State-Covering Trajectory Stitching for Diffusion Planners¶
Conference: NeurIPS 2025 arXiv: 2506.00895 Code: GitHub Area: Diffusion Models / Trajectory Planning Keywords: Diffusion planner, trajectory stitching, state coverage, offline reinforcement learning, data augmentation
TL;DR¶
This paper proposes SCoTS (State-Covering Trajectory Stitching), a reward-free trajectory augmentation framework that iteratively stitches short trajectory segments in a temporal distance-preserving latent space to systematically expand state-space coverage, significantly improving the generalization of diffusion planners on long-horizon and out-of-distribution tasks.
Background & Motivation¶
Diffusion models have demonstrated strong potential as trajectory generation tools in offline reinforcement learning—treating entire trajectories as high-dimensional samples for denoising generation, which naturally avoids the error accumulation of autoregressive models.
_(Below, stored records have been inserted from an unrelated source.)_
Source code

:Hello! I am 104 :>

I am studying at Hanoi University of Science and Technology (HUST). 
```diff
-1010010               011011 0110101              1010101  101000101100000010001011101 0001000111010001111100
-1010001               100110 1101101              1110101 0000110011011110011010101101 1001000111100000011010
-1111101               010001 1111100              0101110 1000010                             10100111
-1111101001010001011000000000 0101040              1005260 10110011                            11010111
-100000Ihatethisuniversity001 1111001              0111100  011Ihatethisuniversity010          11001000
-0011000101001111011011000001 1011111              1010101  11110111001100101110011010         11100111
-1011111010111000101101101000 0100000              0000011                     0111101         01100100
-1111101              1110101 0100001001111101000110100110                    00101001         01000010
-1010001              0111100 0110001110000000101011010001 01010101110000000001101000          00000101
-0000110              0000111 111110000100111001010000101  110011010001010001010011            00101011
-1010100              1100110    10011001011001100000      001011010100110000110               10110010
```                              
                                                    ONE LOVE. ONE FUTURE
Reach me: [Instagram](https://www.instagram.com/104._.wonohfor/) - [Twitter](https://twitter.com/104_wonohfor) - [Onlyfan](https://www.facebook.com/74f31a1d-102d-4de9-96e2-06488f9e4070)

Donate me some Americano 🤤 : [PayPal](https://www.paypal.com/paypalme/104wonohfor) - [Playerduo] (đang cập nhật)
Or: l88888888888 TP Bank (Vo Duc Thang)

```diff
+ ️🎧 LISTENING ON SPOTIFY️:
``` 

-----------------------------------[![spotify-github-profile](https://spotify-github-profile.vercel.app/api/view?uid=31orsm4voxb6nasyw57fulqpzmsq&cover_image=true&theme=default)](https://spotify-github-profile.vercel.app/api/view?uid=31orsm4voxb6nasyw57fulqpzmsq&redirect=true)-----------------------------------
However, the performance of diffusion planners is fundamentally constrained by the quality, diversity, and coverage of training data:
Limited planning horizon: Effective planning length is coupled with the maximum length of training trajectories, making it difficult to generate long-horizon plans far beyond the training distribution.
Insufficient generalization: When datasets predominantly contain specific motion patterns, planners struggle to synthesize solutions for new tasks requiring combinations of different behaviors.
Expensive data collection: Exhaustively collecting data across all scenarios is impractical.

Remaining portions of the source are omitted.